[Dataset entries]
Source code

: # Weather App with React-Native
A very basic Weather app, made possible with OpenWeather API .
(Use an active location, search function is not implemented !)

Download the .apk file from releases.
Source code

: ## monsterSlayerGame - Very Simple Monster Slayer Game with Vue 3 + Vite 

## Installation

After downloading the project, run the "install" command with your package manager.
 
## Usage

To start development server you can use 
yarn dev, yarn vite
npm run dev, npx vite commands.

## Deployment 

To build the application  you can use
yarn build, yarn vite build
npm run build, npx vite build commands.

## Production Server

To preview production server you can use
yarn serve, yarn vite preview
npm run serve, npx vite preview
--
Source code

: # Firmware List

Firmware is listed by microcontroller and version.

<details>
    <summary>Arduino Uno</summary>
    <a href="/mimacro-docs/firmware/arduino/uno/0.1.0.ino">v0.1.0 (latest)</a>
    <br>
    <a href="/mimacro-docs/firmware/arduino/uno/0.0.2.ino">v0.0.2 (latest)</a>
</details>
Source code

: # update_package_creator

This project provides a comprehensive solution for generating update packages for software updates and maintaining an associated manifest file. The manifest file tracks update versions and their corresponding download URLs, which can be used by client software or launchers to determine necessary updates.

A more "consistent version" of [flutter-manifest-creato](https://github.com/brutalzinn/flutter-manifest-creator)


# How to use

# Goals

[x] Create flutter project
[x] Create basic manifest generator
* * *
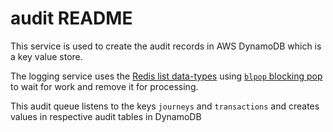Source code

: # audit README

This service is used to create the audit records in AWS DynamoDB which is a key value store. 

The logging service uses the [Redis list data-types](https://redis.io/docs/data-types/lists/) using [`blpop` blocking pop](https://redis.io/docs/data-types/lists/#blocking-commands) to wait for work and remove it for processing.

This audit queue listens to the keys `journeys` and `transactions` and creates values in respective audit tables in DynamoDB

Task statement –
The required output is the stretch of entries above from the line containing "The logging service" through the line containing "This audit queue", reproduced exactly.

Written response –
The logging service uses the [Redis list data-types](https://redis.io/docs/data-types/lists/) using [`blpop` blocking pop](https://redis.io/docs/data-types/lists/#blocking-commands) to wait for work and remove it for processing.

This audit queue listens to the keys `journeys` and `transactions` and creates values in respective audit tables in DynamoDB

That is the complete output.